Nah, begitulah cara Anda memberi nama bir.

Rasa ini dapat diakses, garam digunakan dalam pengaturan yang akrab. Bumbu ini mengambil kesempatan yang tidak biasa di Monkey Paw di San Diego, yang membuat varian IPA tropis I5 hitam dengan kelapa panggang dan garam merah muda Himalaya, menciptakan pendamping manis untuk masakan Thailand. Di Morganton, North Carolina, pembuat bir Fonta Flora Todd Steven Boera sering menaburkan garam dalam bir alden pribumi. Cheek Pouch saison berisi biji bunga matahari panggang dan garam laut Outer Banks, yang juga muncul di Oyster Saison Asap dan Asin dan Oyster Stout. (Ini fitur kerang yang dikumpulkan dari Burke Arts Council Oyster and Shrimp Festival setempat.) Selain itu, Boera menambahkan garam rumah-asap ke saosnya yang funky Saltasaurus Brett, dan saos Kalkis Hibiscus diolah dengan kapur dan garam.

“Saya mendapatkan banyak inspirasi untuk bir dari dunia kuliner,” kata Boera. “Sedikit garam dapat menambah banyak kerumitan untuk makan, dan saya telah menemukan bahwa itu sama persis dengan bir.”

Selama berabad-abad, ini telah menjadi cerita di Goslar Jerman barat laut, di mana bahan utama dalam gose ketumbar-ketumbar (pergi-uh) adalah garam. Air kaya mineral di kota tambang itu memberi bir gandum lokal tepi salin, menyuplai ale asam dengan ketajaman yang bermain baik dengan profilnya yang runcing dan lemas. Setengah abad yang lalu, gaya itu pada dasarnya sudah punah. Namun pembuat bir modern telah menghidupkan kembali bir yang menyegarkan dan elektrolit, mengubahnya menjadi salah satu tren teratas pembuatan bir.

Freigeist Jerman membuat bunga dengan pohon cemara dan hibiscus, seperti halnya Boulevard Kansas City dengan Hibiscus Gose. Anda akan menemukan versi kemasan yang baik di Off Color Troubleome, Upright Gose, dan Almanac Golden Gate Gose (diseduh dengan garam laut San Francisco Bay). Menggarisbawahi popularitasnya, gose juga menemukan jalannya ke dalam kaleng, termasuk Westbrook Gose.

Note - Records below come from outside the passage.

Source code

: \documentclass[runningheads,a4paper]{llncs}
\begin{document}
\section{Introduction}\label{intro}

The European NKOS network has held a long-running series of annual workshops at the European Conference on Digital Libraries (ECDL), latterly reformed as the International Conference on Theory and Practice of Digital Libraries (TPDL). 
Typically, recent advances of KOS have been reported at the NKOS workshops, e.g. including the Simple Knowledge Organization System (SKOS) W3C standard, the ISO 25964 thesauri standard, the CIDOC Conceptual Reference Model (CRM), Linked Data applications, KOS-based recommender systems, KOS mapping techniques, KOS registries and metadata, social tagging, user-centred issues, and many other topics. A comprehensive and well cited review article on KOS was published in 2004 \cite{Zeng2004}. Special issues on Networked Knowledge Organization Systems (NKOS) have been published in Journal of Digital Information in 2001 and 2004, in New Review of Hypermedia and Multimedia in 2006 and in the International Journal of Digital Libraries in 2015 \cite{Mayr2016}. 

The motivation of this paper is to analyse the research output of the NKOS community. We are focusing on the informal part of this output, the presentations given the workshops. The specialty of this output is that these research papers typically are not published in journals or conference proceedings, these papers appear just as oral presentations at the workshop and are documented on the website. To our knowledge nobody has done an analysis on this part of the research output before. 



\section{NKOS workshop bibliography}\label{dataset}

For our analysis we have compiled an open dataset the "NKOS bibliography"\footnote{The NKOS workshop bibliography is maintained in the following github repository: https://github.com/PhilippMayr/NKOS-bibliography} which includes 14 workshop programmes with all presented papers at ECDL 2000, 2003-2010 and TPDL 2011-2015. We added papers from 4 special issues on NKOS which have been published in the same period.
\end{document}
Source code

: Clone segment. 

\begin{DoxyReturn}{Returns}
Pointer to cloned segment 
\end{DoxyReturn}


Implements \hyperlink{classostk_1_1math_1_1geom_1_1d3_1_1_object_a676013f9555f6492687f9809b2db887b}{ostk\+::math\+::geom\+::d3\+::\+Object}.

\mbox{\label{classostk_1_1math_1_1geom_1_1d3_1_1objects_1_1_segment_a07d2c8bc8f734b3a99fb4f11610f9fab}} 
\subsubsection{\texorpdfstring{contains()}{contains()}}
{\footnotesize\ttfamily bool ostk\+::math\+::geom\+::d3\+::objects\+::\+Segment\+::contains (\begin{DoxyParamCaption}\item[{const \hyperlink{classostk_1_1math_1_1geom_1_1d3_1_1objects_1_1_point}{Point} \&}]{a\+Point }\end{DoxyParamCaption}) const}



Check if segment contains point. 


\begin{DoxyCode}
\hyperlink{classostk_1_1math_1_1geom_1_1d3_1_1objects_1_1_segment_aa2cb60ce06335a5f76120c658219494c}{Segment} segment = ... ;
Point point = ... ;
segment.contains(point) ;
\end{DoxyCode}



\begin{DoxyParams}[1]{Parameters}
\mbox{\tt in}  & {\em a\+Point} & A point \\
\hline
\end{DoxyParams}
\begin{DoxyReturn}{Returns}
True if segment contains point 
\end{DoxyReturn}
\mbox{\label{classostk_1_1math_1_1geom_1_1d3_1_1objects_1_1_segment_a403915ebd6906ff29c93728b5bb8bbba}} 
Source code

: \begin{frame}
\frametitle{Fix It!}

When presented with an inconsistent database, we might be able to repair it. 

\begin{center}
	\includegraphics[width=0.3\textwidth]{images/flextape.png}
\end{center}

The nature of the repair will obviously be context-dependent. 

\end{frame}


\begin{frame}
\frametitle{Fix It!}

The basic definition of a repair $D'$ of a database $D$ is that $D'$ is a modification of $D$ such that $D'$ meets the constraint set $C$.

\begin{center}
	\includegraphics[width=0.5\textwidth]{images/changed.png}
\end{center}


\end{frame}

Bir kaleng Anderson Valley Kimmie, The Yink, dan The Holy Gose dirilis musim semi ini, hasil dari beberapa tahun penelitian dan pengembangan. “Kami tidak tahu kapan harus menambahkan garam, atau berapa banyak yang harus ditambahkan,” kata Andy Hooper, Direktur operasi pembuatan bir Anderson Valley. Masalahnya, ia menjelaskan, adalah bahwa garam dapat menghalangi fermentasi. Untuk menghindari masalah itu, Hooper menunggu sampai fermentasi selesai untuk menambahkan garam butiran kasar. Tetapi berapa banyak? Untuk mengetahuinya, Hooper melakukan eksperimen. Anderson Valley mengeluarkan beberapa tong gose dengan berbagai tingkat garam. “Kami tidak memberi tahu mereka tentang apa eksperimen itu,” kata Hooper. “Kami hanya berkata, ‘Cobalah empat bir ini dan beri tahu kami yang mana yang terbaik.’”

Untuk peminum, gosinya dengan kadar garam rendah tampak sangat asam; kadar garam yang lebih tinggi mengurangi kekesalan asam yang dirasakan dan menguatkan rasa manis malt. Lebih banyak garam adalah solusinya, tetapi ada alasannya. “Terlalu banyak garam dan orang-orang pergi, ‘saya tahu apa itu. Itu asin, ‘”kata Hooper, yang baru-baru ini meluncurkan Blood Orange Gose. “Kita harus mempertahankannya di tingkat di mana orang-orang tidak tahu garam di sana. Garam adalah tentang keseimbangan. ”

Saran suara. Lain kali saya berada di bar, saya pikir saya akan mengambilnya dengan sebaris Anda-tahu-apa.